When they were done, they had approximated the damage done across New England by the Great Hurricane of 1938, creating an experimental hurricane that affected 50 percent of the large canopy trees, opened the understory to new light, kick-started a decades-long recovery process, and created a nightmare landscape of fallen trunks and crisscrossed branches more easily traversed by a parkour expert than scientists charged with regularly recording the changes to come.

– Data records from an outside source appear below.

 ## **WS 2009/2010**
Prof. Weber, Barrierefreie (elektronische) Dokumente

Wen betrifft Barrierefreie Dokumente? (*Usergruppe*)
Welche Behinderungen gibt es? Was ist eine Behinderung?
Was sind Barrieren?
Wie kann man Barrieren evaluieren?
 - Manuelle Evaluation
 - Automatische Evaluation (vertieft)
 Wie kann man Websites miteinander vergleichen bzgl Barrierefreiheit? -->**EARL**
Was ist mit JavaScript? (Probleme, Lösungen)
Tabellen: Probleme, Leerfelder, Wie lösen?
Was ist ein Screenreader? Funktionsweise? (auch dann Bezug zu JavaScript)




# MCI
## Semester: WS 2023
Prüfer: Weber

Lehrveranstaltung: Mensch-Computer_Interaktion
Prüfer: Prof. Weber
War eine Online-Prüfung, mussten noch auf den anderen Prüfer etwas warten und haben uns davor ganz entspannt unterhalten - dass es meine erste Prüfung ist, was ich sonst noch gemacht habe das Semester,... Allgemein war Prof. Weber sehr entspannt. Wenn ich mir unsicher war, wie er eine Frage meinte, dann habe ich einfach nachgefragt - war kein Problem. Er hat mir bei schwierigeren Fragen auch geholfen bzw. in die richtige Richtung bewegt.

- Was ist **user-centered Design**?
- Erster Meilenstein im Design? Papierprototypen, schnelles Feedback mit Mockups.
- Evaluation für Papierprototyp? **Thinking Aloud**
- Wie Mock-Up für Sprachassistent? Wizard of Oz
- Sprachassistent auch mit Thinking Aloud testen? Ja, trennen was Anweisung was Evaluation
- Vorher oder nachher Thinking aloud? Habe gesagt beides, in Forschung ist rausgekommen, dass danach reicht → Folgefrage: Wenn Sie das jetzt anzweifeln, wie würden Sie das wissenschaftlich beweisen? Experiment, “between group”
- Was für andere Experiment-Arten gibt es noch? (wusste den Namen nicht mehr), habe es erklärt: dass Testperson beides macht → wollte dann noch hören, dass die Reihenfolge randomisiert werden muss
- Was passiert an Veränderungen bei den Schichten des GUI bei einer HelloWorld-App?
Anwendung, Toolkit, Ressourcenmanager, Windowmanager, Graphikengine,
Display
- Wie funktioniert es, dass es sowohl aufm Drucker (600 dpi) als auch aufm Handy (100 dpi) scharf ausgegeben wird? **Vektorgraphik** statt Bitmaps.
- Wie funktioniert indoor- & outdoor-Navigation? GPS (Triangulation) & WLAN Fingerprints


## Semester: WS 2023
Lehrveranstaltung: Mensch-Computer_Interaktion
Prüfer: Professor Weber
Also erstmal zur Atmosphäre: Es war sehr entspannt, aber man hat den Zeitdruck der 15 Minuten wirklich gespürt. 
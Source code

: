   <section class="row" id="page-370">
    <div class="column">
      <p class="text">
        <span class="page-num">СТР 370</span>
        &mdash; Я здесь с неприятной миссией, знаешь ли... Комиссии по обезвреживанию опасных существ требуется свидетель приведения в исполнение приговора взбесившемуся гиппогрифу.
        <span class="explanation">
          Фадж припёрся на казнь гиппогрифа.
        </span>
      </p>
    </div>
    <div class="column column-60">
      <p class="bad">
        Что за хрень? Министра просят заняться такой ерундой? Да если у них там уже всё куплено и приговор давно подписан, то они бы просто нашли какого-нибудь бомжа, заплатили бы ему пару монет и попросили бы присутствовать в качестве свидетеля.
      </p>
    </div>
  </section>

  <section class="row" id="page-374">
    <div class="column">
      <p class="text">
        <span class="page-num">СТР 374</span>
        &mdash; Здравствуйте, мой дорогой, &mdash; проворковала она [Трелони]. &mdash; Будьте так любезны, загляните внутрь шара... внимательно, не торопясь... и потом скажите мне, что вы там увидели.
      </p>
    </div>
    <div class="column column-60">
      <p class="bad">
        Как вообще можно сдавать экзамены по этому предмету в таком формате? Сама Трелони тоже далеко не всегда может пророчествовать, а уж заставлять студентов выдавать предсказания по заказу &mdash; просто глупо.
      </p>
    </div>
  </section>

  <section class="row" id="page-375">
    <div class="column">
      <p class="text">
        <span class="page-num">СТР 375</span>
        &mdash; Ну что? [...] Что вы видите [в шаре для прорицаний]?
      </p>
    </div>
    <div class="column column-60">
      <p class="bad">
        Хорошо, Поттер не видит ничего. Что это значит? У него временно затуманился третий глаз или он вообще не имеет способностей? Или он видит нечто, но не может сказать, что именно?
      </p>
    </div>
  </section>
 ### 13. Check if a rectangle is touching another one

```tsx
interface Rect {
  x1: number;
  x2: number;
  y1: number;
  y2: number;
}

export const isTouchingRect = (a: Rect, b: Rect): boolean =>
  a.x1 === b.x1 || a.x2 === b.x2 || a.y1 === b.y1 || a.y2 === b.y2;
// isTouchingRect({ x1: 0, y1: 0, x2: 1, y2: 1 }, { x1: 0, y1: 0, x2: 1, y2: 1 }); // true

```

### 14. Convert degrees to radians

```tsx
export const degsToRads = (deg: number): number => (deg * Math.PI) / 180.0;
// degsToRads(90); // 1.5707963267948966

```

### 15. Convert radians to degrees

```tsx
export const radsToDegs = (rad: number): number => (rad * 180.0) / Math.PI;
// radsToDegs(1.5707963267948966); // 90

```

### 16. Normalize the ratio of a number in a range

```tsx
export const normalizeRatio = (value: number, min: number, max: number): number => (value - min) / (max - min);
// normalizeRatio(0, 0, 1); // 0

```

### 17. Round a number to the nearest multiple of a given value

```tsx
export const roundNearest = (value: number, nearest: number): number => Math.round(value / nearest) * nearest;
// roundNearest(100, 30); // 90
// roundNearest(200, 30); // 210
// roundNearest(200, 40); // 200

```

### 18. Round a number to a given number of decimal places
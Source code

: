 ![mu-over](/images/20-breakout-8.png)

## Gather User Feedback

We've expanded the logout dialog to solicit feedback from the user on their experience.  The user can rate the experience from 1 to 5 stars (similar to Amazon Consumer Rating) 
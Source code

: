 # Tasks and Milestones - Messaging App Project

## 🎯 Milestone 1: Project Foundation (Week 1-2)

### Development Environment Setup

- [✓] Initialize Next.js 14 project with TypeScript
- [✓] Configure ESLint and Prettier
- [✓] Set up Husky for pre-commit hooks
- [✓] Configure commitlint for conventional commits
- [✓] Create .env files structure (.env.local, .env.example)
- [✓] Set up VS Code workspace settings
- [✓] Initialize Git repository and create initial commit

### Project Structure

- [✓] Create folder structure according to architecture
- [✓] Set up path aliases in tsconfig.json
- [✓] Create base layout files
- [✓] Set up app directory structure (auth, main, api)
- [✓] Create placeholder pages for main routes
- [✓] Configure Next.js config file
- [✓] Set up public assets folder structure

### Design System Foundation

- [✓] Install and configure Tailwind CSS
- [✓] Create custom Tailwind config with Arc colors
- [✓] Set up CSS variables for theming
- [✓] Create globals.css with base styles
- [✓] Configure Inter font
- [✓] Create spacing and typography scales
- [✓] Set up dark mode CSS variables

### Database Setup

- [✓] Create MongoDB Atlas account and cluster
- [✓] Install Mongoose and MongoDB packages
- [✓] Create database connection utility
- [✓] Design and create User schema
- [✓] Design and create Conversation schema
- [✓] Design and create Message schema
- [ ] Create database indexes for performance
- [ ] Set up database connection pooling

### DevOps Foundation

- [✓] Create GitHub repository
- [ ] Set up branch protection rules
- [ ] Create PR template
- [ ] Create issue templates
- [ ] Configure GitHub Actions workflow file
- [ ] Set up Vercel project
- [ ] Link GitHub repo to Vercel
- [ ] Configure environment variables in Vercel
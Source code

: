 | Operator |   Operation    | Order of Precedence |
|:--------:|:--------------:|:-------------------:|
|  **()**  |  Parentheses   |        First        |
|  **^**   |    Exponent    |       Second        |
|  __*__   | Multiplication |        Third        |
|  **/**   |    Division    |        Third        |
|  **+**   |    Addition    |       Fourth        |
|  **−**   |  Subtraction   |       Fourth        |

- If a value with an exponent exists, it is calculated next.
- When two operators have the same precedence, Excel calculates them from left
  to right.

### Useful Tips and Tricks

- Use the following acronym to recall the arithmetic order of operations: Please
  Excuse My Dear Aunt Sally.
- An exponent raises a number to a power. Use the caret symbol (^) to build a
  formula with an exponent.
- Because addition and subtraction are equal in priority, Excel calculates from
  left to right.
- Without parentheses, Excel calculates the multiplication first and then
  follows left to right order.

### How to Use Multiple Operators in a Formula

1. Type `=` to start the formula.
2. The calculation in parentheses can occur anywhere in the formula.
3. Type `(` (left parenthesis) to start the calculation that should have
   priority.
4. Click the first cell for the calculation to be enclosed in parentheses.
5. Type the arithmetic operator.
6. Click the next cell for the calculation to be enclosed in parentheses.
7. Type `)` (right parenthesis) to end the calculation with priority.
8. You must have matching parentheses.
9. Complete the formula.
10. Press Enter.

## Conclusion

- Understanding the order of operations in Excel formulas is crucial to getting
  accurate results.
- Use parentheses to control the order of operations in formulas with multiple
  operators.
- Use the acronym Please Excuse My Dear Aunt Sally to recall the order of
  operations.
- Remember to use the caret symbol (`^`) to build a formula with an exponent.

By March 2019, the nightmare had largely subsided. The forest floor was still strewn with decomposing trunks, but their slow return to the soil had advanced enough that they were easily traversed by some two dozen scientists and visitors who gathered in the snow-covered experimental plot, in Harvard Forest’s Tom Swamp Research Tract in Petersham, Massachusetts.
Around them were trees that, while younger and thinner than those they replaced, had long ago closed the gaps in the forest canopy. They were similar in makeup to those prior to the storm — a surprise for researchers expecting more pioneer species to take hold. Also remarkable was just how unremarkable the tract looked. It was like many other New England deciduous forests, bare and awaiting spring’s leaf-out on a chilly late-winter morning.
In fact, that ordinariness — an expression of the stability of the New England forest ecosystem, even in the wake of a once-in-a-century calamity — was another key lesson, along with the finding that forests managed as natural environments are best left to recover themselves rather than being helped along by the “salvage logging” widespread after the 1938 storm and still common after blowdowns, fires, and tree-killing insect infestations today.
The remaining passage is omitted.